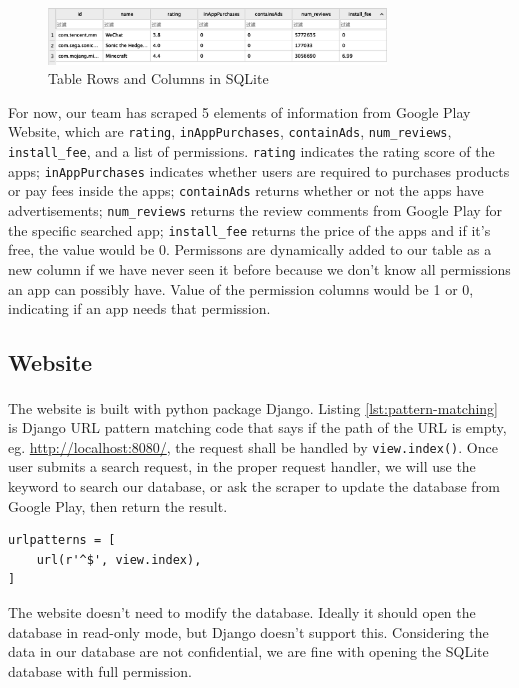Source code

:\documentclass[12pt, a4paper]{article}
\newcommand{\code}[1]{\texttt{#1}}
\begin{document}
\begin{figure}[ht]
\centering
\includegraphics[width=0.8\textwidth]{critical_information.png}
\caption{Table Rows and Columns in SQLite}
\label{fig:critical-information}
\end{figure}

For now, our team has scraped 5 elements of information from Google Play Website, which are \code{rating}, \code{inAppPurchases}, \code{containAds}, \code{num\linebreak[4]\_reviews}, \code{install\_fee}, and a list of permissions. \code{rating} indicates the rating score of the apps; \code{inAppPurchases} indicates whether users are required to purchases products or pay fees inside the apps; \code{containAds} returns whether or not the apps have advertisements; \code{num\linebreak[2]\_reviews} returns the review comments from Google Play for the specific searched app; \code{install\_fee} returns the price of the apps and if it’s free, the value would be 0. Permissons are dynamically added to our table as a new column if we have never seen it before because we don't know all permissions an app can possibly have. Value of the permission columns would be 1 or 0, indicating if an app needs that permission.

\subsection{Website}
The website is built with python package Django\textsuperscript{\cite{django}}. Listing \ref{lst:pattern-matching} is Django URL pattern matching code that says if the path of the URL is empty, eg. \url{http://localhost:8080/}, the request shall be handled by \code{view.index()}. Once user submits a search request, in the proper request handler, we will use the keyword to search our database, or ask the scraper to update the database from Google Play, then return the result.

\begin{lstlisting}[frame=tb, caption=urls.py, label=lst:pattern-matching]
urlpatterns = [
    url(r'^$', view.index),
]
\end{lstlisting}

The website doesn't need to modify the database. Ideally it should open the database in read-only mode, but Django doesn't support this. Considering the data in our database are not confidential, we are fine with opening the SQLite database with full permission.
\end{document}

§

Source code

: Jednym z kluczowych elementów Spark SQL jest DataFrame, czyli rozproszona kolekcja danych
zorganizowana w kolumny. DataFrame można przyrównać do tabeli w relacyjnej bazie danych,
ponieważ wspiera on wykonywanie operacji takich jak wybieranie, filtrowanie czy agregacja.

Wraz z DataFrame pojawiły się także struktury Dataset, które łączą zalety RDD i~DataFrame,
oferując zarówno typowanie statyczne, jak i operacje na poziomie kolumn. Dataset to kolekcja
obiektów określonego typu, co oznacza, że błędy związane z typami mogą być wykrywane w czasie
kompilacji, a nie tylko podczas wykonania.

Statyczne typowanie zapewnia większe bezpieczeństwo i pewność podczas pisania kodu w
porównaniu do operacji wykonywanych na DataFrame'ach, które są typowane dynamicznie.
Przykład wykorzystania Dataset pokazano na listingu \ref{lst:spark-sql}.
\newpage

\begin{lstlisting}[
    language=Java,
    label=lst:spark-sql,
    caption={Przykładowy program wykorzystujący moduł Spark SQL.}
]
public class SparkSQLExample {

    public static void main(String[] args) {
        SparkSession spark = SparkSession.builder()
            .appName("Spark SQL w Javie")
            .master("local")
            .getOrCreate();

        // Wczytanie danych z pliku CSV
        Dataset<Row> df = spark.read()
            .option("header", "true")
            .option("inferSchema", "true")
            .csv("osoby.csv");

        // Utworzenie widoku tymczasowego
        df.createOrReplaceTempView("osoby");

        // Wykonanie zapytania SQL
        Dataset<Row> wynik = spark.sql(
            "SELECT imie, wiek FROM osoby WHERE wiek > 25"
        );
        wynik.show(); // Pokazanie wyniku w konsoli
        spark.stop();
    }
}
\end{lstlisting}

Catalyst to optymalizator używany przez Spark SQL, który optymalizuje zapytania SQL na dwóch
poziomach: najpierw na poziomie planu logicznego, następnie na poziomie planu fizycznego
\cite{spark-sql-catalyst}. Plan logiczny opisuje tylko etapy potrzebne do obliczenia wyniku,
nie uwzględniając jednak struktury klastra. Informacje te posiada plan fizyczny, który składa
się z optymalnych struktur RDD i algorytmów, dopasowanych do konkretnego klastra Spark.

§

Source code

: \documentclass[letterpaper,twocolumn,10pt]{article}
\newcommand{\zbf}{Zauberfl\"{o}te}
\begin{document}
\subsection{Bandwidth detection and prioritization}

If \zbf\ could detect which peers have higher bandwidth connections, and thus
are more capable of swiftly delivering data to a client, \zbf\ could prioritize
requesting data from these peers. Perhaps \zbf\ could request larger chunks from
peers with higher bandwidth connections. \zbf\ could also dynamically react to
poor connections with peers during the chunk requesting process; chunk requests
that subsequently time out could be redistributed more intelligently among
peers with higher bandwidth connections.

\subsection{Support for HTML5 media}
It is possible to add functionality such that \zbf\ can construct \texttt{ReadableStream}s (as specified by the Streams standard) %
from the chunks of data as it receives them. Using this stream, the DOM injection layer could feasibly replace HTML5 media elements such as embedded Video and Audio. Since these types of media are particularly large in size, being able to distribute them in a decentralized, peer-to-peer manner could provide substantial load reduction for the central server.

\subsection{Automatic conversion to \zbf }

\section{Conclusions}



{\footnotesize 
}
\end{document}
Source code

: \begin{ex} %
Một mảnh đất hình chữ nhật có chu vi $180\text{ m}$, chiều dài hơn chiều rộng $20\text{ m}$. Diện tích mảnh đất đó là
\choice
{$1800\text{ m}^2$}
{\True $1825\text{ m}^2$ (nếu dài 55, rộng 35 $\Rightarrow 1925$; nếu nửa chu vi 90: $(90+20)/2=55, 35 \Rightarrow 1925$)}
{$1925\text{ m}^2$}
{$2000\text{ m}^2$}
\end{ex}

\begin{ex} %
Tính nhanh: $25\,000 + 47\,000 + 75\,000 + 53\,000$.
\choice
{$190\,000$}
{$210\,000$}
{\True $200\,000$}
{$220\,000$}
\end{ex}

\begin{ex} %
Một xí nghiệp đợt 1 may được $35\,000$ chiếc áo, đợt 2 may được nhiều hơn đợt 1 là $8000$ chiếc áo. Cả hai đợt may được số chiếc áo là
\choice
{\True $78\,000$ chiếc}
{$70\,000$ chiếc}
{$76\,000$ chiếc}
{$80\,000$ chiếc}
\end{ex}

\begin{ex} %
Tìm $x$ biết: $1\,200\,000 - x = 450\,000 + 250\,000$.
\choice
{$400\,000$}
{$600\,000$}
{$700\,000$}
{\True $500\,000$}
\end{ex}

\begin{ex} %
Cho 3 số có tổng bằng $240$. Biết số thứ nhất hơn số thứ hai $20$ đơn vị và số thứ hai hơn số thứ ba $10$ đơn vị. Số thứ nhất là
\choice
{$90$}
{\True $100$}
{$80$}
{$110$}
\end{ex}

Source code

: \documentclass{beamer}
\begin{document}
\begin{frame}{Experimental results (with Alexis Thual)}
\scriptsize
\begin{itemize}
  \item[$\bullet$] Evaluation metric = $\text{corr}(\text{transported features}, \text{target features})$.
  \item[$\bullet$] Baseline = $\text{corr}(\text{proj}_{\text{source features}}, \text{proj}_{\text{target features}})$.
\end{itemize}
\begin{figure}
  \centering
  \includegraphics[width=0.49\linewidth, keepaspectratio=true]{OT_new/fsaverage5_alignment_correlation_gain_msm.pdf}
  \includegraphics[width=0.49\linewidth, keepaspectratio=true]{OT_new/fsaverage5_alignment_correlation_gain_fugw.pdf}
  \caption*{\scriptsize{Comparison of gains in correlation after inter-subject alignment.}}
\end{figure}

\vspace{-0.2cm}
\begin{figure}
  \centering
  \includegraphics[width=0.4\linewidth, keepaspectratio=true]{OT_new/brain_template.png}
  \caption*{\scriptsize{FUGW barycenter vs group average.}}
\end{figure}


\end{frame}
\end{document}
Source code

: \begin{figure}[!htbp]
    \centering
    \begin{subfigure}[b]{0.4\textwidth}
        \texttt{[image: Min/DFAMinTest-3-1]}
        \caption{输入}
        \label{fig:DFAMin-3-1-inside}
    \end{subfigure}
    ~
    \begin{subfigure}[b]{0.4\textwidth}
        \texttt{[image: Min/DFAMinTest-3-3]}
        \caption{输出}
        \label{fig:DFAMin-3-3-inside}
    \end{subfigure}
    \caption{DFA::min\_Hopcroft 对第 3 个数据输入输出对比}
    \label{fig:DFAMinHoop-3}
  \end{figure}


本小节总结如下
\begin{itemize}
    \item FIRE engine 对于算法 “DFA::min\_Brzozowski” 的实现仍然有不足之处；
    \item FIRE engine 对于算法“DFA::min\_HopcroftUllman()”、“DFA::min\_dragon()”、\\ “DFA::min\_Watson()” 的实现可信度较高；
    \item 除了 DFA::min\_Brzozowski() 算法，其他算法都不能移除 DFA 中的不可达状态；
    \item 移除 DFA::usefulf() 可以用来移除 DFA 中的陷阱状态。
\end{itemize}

§

**WHAT TO DO**:
Find the lines above that include the string "article" and copy them.

**RESULT OF THIS EXERCISE**:
:\documentclass[12pt, a4paper]{article}
: \documentclass[letterpaper,twocolumn,10pt]{article}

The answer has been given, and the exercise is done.